Corporate Social Responsibility (CSR) is supposed to be a link that connects the market economy to sustainable development. It is believed that it is in business’ enlightened self-interest to mitigate its negative impacts and to contribute to social development.
Although there is extensive literature dedicated to development of theories explaining CSR, it still remains a poorly defined phenomenon. Obviously, CSR is an inevitable stage of development of a liberal market economy: CSR strategy incorporated into corporate governance can positively influence a share price or, in case of failures in implementation of CSR practices (we all remember BP oil spill in 2010), this influence can be almost fatal; CSR activity can strengthen a brand perception or destroy it forever etc. In other words, the more sensitive, demanding and educated a particular market, society or government is, the higher the chance that CSR programs are developed, implemented and monitored.

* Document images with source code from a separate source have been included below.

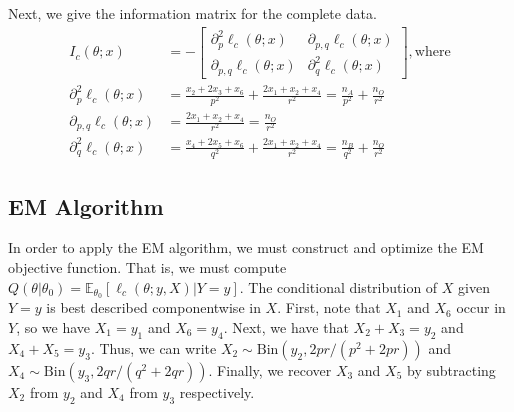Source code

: \documentclass[11pt, oneside]{article}   	%
\newcommand{\bE}{\mathbb{E}}
\begin{document}
\begin{appendices}
    Next, we give the information matrix for the complete data.
    \begin{align}
        I_c(\theta;x) &= - \begin{bmatrix}
            \partial^2_p \ell_c(\theta; x) & \partial_{p,q} \ell_c(\theta; x)\\
            \partial_{p,q} \ell_c(\theta; x) & \partial^2_q \ell_c(\theta; x)
        \end{bmatrix} \mathrm{, where}\\
        \partial^2_p \ell_c(\theta; x) &=  \frac{x_2 + 2 x_3 + x_6}{p^2} + \frac{2x_1 + x_2 + x_4}{r^2} = \frac{n_A}{p^2} + \frac{n_O}{r^2}\\
        \partial_{p,q} \ell_c(\theta; x) &=   \frac{2x_1 + x_2 + x_4}{r^2} = \frac{n_O}{r^2}\\
        \partial^2_q \ell_c(\theta; x) &=  \frac{x_4 + 2 x_5 + x_6}{q^2} + \frac{2x_1 + x_2 + x_4}{r^2} = \frac{n_B}{q^2} + \frac{n_O}{r^2}
    \end{align}
    

    \subsection{EM Algorithm}

    In order to apply the EM algorithm, we must construct and optimize the EM objective function. That is, we must compute $Q(\theta|\theta_0) = \bE_{\theta_0} \left[ \ell_c(\theta; y, X) | Y=y \right]$. The conditional distribution of $X$ given $Y=y$ is best described componentwise in $X$. First, note that $X_1$ and $X_6$ occur in $Y$, so we have $X_1 = y_1$ and $X_6 = y_4$. Next, we have that $X_2 + X_3 = y_2$ and $X_4 + X_5 = y_3$. Thus, we can write $X_2 \sim \mathrm{Bin}(y_2, 2pr / (p^2 + 2pr))$ and $X_4 \sim \mathrm{Bin}(y_3, 2qr / (q^2 + 2qr))$. Finally, we recover $X_3$ and $X_5$ by subtracting $X_2$ from $y_2$ and $X_4$ from $y_3$ respectively.
    

\end{appendices}
\end{document}
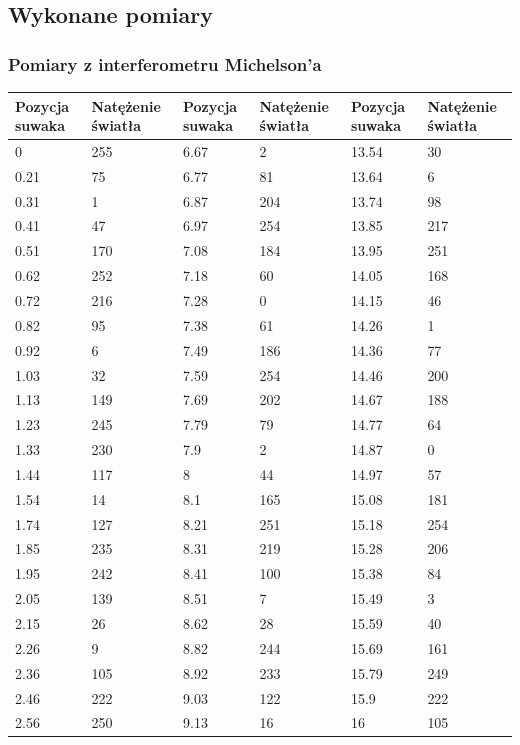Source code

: \documentclass{article}
\begin{document}
\subsection{Wykonane pomiary}
\subsubsection{Pomiary z interferometru Michelson'a}
\begin{table}[h!]
\tiny
\centering
\begin{tabular}{|l|l|l|l|l|l|}
\hline
Pozycja suwaka & Natężenie światła & Pozycja suwaka & Natężenie światła	&	Pozycja suwaka & Natężenie światła\\ \hline
0	&	255	&	6.67	&	2	&	13.54	&	30	\\
0.21	&	75	&	6.77	&	81	&	13.64	&	6	\\
0.31	&	1	&	6.87	&	204	&	13.74	&	98	\\
0.41	&	47	&	6.97	&	254	&	13.85	&	217	\\
0.51	&	170	&	7.08	&	184	&	13.95	&	251	\\
0.62	&	252	&	7.18	&	60	&	14.05	&	168	\\
0.72	&	216	&	7.28	&	0	&	14.15	&	46	\\
0.82	&	95	&	7.38	&	61	&	14.26	&	1	\\
0.92	&	6	&	7.49	&	186	&	14.36	&	77	\\
1.03	&	32	&	7.59	&	254	&	14.46	&	200	\\
1.13	&	149	&	7.69	&	202	&	14.67	&	188	\\
1.23	&	245	&	7.79	&	79	&	14.77	&	64	\\
1.33	&	230	&	7.9	&	2	&	14.87	&	0	\\
1.44	&	117	&	8	&	44	&	14.97	&	57	\\
1.54	&	14	&	8.1	&	165	&	15.08	&	181	\\
1.74	&	127	&	8.21	&	251	&	15.18	&	254	\\
1.85	&	235	&	8.31	&	219	&	15.28	&	206	\\
1.95	&	242	&	8.41	&	100	&	15.38	&	84	\\
2.05	&	139	&	8.51	&	7	&	15.49	&	3	\\
2.15	&	26	&	8.62	&	28	&	15.59	&	40	\\
2.26	&	9	&	8.82	&	244	&	15.69	&	161	\\
2.36	&	105	&	8.92	&	233	&	15.79	&	249	\\
2.46	&	222	&	9.03	&	122	&	15.9	&	222	\\
2.56	&	250	&	9.13	&	16	&	16	&	105	\\

\end{tabular}
\end{table}
\end{document}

Differences in levels of incorporation of CSR practices into overall corporate strategies appear mainly because in some countries, companies tend to be involved in closer relationships with governmental institutions, in some – a market has a stronger impact, and in other states, where there is a strong developed civil society, companies also have to take into consideration interests of this particular group of institutions. However, it is worth noting that the third group, the group of civil institutions, is unlikely to be well developed in those countries, where the first two groups of institutions are developed poorly. Thus, generally speaking, institutional theory is concerned with an organizations’ pursuit of legitimacy within a given environment and attempt to match by structure and shape with these environments.
Let’s take post-Soviet states with still forming market economies, remaining close relationships with governments (including corruption issues) and weak civil institutions as an example. To what extent do local businesses engage in social or ecological activity? And what is the difference between their activities and those of companies from Western Europe, Australia, or the USA? Undeniably, such things as stimuli for CSR and forms of CSR will differentiate, and, what is more important, the speed of CSR development will vary as well, which means globally we will witness multiple speed CSR.
Therefore, focusing on the institutional drivers of CSR is important because companies are interlinked with a wide range of political, economic and social, formal and informal institutions that affect their behaviour. At the same time, it is also necessary to take into consideration that companies not only adapt to institutional contexts, but also frequently play an active role in shaping those contexts, which means that the only feasible way to make business all over the world conscious and responsible is further liberalization and closer collaboration between companies, governments and societies.
Still, one question is what tools to choose in order to minimize these gaps between regions and adjust business attitudes. Should they be new types of taxes, stricter forms of regulations and punishments, strengthened blaming and shaming activities of NGOs and media, or better social education? And another question: is it possible at all?